# RECORDS TO USE:
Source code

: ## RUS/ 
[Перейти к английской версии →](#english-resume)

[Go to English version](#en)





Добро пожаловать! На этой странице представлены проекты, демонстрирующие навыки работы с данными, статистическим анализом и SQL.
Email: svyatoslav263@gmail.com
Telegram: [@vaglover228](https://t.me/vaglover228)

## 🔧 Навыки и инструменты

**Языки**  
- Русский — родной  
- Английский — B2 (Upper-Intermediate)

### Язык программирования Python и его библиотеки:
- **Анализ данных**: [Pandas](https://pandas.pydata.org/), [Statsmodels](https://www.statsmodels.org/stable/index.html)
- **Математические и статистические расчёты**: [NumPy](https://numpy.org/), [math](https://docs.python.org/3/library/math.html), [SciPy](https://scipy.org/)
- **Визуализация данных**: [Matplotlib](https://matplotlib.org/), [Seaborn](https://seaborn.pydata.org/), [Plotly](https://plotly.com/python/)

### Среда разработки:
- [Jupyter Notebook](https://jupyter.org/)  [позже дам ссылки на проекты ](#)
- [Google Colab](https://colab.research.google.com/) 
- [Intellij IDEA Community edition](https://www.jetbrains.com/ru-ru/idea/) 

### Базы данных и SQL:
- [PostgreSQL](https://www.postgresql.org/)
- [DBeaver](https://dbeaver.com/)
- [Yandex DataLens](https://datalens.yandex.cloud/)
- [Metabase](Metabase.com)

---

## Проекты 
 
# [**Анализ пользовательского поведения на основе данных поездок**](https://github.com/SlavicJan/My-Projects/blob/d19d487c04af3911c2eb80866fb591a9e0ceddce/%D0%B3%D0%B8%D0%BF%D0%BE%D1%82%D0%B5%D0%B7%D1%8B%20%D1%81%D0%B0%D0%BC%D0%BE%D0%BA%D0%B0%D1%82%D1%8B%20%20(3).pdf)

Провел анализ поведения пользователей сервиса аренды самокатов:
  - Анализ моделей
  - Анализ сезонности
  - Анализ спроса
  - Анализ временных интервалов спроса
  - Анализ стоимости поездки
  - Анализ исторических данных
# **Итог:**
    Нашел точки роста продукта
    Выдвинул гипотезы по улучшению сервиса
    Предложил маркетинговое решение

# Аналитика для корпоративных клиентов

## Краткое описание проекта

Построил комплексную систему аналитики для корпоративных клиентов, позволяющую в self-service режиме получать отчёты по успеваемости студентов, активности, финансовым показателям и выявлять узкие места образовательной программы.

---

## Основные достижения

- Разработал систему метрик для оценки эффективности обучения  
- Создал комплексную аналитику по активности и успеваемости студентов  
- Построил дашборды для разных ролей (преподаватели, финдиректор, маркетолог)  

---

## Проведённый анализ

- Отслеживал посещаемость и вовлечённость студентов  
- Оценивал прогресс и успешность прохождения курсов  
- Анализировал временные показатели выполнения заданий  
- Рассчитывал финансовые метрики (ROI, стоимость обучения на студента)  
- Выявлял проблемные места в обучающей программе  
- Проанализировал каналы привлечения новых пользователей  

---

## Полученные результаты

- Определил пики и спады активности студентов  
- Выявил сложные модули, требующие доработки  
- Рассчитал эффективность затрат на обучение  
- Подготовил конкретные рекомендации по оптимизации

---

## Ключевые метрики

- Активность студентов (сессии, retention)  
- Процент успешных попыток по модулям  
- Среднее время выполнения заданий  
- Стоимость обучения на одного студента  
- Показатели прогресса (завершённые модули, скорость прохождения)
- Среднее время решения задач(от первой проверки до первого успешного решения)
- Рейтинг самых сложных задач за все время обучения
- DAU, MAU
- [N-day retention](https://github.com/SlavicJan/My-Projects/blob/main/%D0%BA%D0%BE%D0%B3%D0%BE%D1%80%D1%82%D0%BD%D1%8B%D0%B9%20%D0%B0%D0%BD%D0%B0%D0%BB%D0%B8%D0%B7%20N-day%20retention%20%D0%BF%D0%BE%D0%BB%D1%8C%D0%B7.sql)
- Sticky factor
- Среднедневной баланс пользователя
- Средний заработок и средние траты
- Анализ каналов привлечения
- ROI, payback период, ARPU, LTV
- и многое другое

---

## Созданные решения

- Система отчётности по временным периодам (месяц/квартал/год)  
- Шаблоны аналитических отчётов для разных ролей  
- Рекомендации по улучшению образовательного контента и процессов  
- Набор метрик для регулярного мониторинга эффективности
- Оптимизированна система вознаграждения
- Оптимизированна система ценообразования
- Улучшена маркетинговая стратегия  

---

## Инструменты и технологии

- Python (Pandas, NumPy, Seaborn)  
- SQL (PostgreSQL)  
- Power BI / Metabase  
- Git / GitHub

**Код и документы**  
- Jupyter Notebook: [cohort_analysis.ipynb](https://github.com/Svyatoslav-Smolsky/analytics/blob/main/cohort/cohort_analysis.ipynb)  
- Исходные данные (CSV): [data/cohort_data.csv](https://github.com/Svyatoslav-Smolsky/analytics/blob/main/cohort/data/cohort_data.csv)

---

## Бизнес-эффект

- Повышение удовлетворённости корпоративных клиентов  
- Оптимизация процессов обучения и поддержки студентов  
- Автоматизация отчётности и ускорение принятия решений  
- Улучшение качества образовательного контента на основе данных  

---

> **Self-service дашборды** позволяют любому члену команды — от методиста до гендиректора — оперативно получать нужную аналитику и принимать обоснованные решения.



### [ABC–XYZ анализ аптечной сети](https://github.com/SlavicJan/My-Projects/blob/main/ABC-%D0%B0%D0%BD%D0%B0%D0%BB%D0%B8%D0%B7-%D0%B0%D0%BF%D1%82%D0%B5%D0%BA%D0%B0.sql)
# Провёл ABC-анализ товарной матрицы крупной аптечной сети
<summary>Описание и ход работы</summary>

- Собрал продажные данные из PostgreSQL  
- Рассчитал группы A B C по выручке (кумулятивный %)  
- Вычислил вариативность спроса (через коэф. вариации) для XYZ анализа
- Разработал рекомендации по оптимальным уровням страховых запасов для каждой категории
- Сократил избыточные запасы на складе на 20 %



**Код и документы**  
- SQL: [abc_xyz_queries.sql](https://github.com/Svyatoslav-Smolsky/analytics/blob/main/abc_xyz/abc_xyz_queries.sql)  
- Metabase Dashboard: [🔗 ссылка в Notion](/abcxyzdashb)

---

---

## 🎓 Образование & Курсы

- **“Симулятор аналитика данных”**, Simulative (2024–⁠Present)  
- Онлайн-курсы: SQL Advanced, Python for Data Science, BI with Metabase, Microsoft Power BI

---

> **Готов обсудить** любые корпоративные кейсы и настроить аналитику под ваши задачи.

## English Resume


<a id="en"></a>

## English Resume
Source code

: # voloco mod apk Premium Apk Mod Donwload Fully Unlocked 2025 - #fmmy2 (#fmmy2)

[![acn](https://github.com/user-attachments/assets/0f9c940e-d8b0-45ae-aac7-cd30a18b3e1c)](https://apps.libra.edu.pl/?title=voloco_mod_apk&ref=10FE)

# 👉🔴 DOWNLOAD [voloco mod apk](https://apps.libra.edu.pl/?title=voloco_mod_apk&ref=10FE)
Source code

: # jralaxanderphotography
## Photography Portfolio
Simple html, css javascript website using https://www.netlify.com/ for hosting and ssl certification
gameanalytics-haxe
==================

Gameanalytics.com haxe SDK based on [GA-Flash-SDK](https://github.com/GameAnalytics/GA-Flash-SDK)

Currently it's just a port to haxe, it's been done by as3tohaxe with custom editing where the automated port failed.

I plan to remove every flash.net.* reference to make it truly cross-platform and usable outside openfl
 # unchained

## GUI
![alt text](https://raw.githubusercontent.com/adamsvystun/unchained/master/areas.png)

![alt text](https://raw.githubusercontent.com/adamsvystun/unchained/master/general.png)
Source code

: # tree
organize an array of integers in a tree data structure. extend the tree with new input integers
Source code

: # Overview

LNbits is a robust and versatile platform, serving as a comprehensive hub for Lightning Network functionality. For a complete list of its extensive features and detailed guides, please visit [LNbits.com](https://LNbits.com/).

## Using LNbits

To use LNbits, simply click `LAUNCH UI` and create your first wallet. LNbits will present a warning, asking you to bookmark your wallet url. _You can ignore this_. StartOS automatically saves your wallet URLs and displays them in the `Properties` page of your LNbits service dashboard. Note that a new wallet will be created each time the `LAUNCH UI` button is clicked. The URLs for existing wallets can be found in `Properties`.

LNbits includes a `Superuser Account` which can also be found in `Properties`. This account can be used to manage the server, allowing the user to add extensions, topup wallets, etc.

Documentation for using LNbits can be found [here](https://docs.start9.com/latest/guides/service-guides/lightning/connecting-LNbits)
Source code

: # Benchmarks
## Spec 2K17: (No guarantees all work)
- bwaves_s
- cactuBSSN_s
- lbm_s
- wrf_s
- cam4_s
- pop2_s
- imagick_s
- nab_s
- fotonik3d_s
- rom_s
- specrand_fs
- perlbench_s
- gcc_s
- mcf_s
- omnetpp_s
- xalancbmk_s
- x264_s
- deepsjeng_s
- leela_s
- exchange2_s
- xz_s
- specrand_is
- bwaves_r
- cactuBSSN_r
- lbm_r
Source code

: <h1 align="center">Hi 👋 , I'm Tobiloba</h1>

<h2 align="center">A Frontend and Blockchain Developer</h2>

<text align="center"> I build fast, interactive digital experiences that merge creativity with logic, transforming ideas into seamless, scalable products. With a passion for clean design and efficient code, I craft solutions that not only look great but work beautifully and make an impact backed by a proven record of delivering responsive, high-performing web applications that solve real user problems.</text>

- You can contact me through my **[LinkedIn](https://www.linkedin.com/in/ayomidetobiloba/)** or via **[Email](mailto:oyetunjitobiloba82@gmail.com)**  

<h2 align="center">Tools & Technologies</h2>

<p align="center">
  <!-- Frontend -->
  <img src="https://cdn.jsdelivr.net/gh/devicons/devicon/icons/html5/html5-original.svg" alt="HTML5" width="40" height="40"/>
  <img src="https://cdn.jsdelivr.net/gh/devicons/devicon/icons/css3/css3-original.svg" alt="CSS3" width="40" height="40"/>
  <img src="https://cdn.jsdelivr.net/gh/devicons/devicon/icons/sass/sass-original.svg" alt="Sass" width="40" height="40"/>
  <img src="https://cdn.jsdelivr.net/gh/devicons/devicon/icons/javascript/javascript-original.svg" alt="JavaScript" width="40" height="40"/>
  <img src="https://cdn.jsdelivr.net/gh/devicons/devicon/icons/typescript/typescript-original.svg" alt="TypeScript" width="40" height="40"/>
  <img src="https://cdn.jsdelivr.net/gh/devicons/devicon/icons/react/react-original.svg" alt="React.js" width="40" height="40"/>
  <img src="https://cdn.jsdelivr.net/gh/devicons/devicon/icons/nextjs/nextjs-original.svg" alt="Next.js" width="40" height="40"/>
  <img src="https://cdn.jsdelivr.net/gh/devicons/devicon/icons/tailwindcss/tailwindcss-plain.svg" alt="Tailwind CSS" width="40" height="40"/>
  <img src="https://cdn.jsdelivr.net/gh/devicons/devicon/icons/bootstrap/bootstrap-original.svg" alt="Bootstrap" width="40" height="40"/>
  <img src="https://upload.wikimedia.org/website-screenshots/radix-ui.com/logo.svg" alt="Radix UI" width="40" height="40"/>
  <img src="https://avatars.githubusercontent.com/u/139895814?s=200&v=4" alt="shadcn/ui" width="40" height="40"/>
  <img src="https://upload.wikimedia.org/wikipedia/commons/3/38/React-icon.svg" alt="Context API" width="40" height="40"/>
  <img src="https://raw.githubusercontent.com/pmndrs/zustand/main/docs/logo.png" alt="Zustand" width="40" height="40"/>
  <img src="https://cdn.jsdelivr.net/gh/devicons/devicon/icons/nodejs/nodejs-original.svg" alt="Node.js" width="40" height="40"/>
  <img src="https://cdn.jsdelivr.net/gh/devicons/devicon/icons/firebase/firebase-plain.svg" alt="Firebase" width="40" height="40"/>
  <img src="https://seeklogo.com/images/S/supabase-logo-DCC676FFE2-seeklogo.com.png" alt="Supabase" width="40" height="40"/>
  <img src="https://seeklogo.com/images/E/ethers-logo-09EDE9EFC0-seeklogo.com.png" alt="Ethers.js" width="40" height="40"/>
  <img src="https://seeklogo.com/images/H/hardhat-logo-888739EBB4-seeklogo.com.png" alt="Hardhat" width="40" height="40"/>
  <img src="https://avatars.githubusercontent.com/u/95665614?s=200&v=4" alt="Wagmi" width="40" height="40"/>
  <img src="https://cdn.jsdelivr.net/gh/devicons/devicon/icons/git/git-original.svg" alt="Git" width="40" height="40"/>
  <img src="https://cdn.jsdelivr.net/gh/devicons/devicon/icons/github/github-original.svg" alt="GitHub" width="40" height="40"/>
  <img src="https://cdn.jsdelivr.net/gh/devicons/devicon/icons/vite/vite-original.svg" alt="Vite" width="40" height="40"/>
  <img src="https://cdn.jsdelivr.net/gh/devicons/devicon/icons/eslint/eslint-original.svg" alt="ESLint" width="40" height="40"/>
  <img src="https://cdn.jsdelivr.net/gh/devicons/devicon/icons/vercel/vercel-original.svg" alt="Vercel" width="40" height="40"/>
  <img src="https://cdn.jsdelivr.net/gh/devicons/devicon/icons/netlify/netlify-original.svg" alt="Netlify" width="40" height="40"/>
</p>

# WORK TO BE COMPLETED:
Which lines of the material contain "seeklogo"? List them.

# ANSWER:
  <img src="https://seeklogo.com/images/S/supabase-logo-DCC676FFE2-seeklogo.com.png" alt="Supabase" width="40" height="40"/>
  <img src="https://seeklogo.com/images/E/ethers-logo-09EDE9EFC0-seeklogo.com.png" alt="Ethers.js" width="40" height="40"/>
  <img src="https://seeklogo.com/images/H/hardhat-logo-888739EBB4-seeklogo.com.png" alt="Hardhat" width="40" height="40"/>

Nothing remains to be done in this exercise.